As I’ve written before, there are some filmmakers I call dream-makers instead. Spielberg is one of them. The dreams he crafts often incorporate themes of family and the wonder of childhood. They can appear in his work even when the film is about something like dinosaurs. And, indeed, this film is an example of the perfectly honed execution of those themes. You can add in a love of movie art itself, too. Not in the sense of the industry celebrating itself but in the sense of one person’s consuming love of the art of cinema. The Fabelmans is more than just a coming-of-age story or a family drama or a tribute to movies, it’s a superb viewing experience itself.
“You do what your heart says you have to.”

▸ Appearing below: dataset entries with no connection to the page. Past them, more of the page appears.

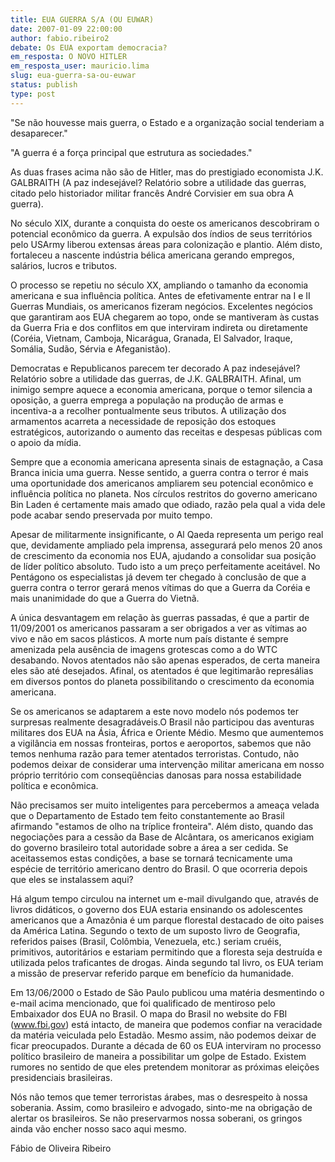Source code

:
 ```yaml
---
title: EUA GUERRA S/A (OU EUWAR)
date: 2007-01-09 22:00:00
author: fabio.ribeiro2
debate: Os EUA exportam democracia?
em_resposta: O NOVO HITLER
em_resposta_user: mauricio.lima
slug: eua-guerra-sa-ou-euwar
status: publish 
type: post
---
```


"Se não houvesse mais guerra, o Estado e a organização social tenderiam a desaparecer."  
   
 "A guerra é a força principal que estrutura as sociedades."  
   
 As duas frases acima não são de Hitler, mas do prestigiado economista J.K. GALBRAITH (A paz indesejável? Relatório sobre a utilidade das guerras, citado pelo historiador militar francês André Corvisier em sua obra A guerra).  
   
 No século XIX, durante a conquista do oeste os americanos descobriram o potencial econômico da guerra. A expulsão dos índios de seus territórios pelo USArmy liberou extensas áreas para colonização e plantio. Além disto, fortaleceu a nascente indústria bélica americana gerando empregos, salários, lucros e tributos.  
   
 O processo se repetiu no século XX, ampliando o tamanho da economia americana e sua influência política. Antes de efetivamente entrar na I e II Guerras Mundiais, os americanos fizeram negócios. Excelentes negócios que garantiram aos EUA chegarem ao topo, onde se mantiveram às custas da Guerra Fria e dos conflitos em que interviram indireta ou diretamente (Coréia, Vietnam, Camboja, Nicarágua, Granada, El Salvador, Iraque, Somália, Sudão, Sérvia e Afeganistão).  
   
 Democratas e Republicanos parecem ter decorado A paz indesejável? Relatório sobre a utilidade das guerras, de J.K. GALBRAITH. Afinal, um inimigo sempre aquece a economia americana, porque o temor silencia a oposição, a guerra emprega a população na produção de armas e incentiva-a a recolher pontualmente seus tributos. A utilização dos armamentos acarreta a necessidade de reposição dos estoques estratégicos, autorizando o aumento das receitas e despesas públicas com o apoio da mídia.  
   
 Sempre que a economia americana apresenta sinais de estagnação, a Casa Branca inicia uma guerra. Nesse sentido, a guerra contra o terror é mais uma oportunidade dos americanos ampliarem seu potencial econômico e influência política no planeta. Nos círculos restritos do governo americano Bin Laden é certamente mais amado que odiado, razão pela qual a vida dele pode acabar sendo preservada por muito tempo.  
   
 Apesar de militarmente insignificante, o Al Qaeda representa um perigo real que, devidamente ampliado pela imprensa, assegurará pelo menos 20 anos de crescimento da economia nos EUA, ajudando a consolidar sua posição de líder político absoluto. Tudo isto a um preço perfeitamente aceitável. No Pentágono os especialistas já devem ter chegado à conclusão de que a guerra contra o terror gerará menos vítimas do que a Guerra da Coréia e mais unanimidade do que a Guerra do Vietnã.   
   
 A única desvantagem em relação às guerras passadas, é que a partir de 11/09/2001 os americanos passaram a ser obrigados a ver as vítimas ao vivo e não em sacos plásticos. A morte num país distante é sempre amenizada pela ausência de imagens grotescas como a do WTC desabando. Novos atentados não são apenas esperados, de certa maneira eles são até desejados. Afinal, os atentados é que legitimarão represálias em diversos pontos do planeta possibilitando o crescimento da economia americana.   
   
 Se os americanos se adaptarem a este novo modelo nós podemos ter surpresas realmente desagradáveis.O Brasil não participou das aventuras militares dos EUA na Ásia, África e Oriente Médio. Mesmo que aumentemos a vigilância em nossas fronteiras, portos e aeroportos, sabemos que não temos nenhuma razão para temer atentados terroristas. Contudo, não podemos deixar de considerar uma intervenção militar americana em nosso próprio território com conseqüências danosas para nossa estabilidade política e econômica.   
   
 Não precisamos ser muito inteligentes para percebermos a ameaça velada que o Departamento de Estado tem feito constantemente ao Brasil afirmando "estamos de olho na tríplice fronteira". Além disto, quando das negociações para a cessão da Base de Alcântara, os americanos exigiam do governo brasileiro total autoridade sobre a área a ser cedida. Se aceitassemos estas condições, a base se tornará tecnicamente uma espécie de território americano dentro do Brasil. O que ocorreria depois que eles se instalassem aqui?  
   
 Há algum tempo circulou na internet um e-mail divulgando que, através de livros didáticos, o governo dos EUA estaria ensinando os adolescentes americanos que a Amazônia é um parque florestal destacado de oito paises da América Latina. Segundo o texto de um suposto livro de Geografia, referidos paises (Brasil, Colômbia, Venezuela, etc.) seriam cruéis, primitivos, autoritários e estariam permitindo que a floresta seja destruída e utilizada pelos traficantes de drogas. Ainda segundo tal livro, os EUA teriam a missão de preservar referido parque em benefício da humanidade.   
   
 Em 13/06/2000 o Estado de São Paulo publicou uma matéria desmentindo o e-mail acima mencionado, que foi qualificado de mentiroso pelo Embaixador dos EUA no Brasil. O mapa do Brasil no website do FBI (www.fbi.gov) está intacto, de maneira que podemos confiar na veracidade da matéria veiculada pelo Estadão. Mesmo assim, não podemos deixar de ficar preocupados. Durante a década de 60 os EUA interviram no processo político brasileiro de maneira a possibilitar um golpe de Estado. Existem rumores no sentido de que eles pretendem monitorar as próximas eleições presidenciais brasileiras.  
   
 Nós não temos que temer terroristas árabes, mas o desrespeito à nossa soberania. Assim, como brasileiro e advogado, sinto-me na obrigação de alertar os brasileiros. Se não preservarmos nossa soberani, os gringos ainda vão encher nosso saco aqui mesmo.  
   
   
   
 Fábio de Oliveira Ribeiro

In 1952, little Sammy Fabelman’s parents take him to the movies for the first time to see The Greatest Show on Earth. The experience profoundly affects him, particularly the train crash in the film. He wants to film his own version of it. From then on, Sammy (played by Gabriel LaBelle when older) is rarely without a camera. His frequent subject at first is his family: mom Mitzi (played by Michelle Williams), dad Burt (Paul Dano), and 3 sisters. Mitzi was a fine pianist. Burt, meanwhile, is an engineer in the early computer industry. “In this family, it’s the artists versus the scientists,” Mitzi says.
Of course, that means Mitzi encourages her son’s filmmaking while Burt constantly calls it a hobby. He says it’s not “something real…something that you can use.” Burt has a difficult time understanding how formative Sammy’s passion for film is. He does make an effort sometimes, though, such as when he asks Sammy to make a film out of their family vacation footage to cheer Mitzi up after the loss of her mom. He’s also capable of recognizing how good Sammy’s short films are. He makes a Western after seeing The Man Who Shot Liberty Valance and later a World War 2 film to earn a Scout photography badge. They are delightful and well done.
What is not so delightful is what happens when Burt’s job transfer takes them all to northern California. After previously living in New Jersey and Arizona, the change is a shock. The Fabelmans are Jewish and Sammy faces more anti-Semitism than he has ever experienced before. The bullies are truly awful. Filmmaking turns out to be what makes the situation better for Sammy. He also goes through the ups and downs of first love. Making movies is something that is there for Sammy as adolescence and adulthood loom on the horizon.
“So he could get some kind of control over it.”
LaBelle is quite good with all this material, giving a very natural performance. Williams is spectacular. I would say her turn here is award-worthy. Mitzi is fragile and unpredictable but also fierce in an almost covert way. The bulk of the drama required by the script falls on Williams’ shoulders. Sammy realizes as he is editing the family trip film that his mother is in love with Burt’s friend and colleague, Bennie (a very good Seth Rogen). This eventually ends the Fabelmans’ marriage, which is difficult for all the kids.
But that’s a part of what maturing into an adult is about: learning to see your parents as real people with strengths and flaws of their own. Spielberg and his co-writer, Pulitzer winner Tony Kushner, understand that. They create a shape to these scenes that flow almost effortlessly into the next. This is an excellent screenplay. Viewers can’t help but respect Spielberg for being so straightforward about his early life. What could’ve been uncomfortable instead feels more relatable. As for other areas, the editing by Sarah Broshar and Michael Kahn is noticeably outstanding, while the score is a treat as well. No surprise, as it’s the work of Spielberg’s frequent collaborator, John Williams. I also won’t forgive myself if I forget to mention Judd Hirsch‘s scene-stealing appearance as Mitzi’s uncle Boris.
He’s not the only scene-stealer, though. This film ends with what might be the strongest moment in the film, believe it or not. Sammy is living with Burt in southern California while attending college. Burt is now more supportive of Sammy’s entertainment aspirations, and Sammy gets an interview at CBS. While there, the executive offers to introduce Sammy to a legend. Sammy is led in to meet John Ford himself, the man who directed The Man Who Shot Liberty Valance, which Sammy watched earlier in the film. Famed filmmaker David Lynch plays the classic Hollywood director. That’s right, one dream-maker is playing another! Whereas Ford’s dreams are sturdy and classically constructed, Lynch’s are surreal and verging on nightmares. And yet, the casting works. Ford gives Sammy advice about framing in an abrasive style and then Sammy leaves to walk the studio lot, his future before him.
What is universal about growing up and what is so essential about film art mingle together to create storytelling magic in The Fabelmans and behind it is one of the best dream-makers of them all.
The Fabelmans is now playing in theaters.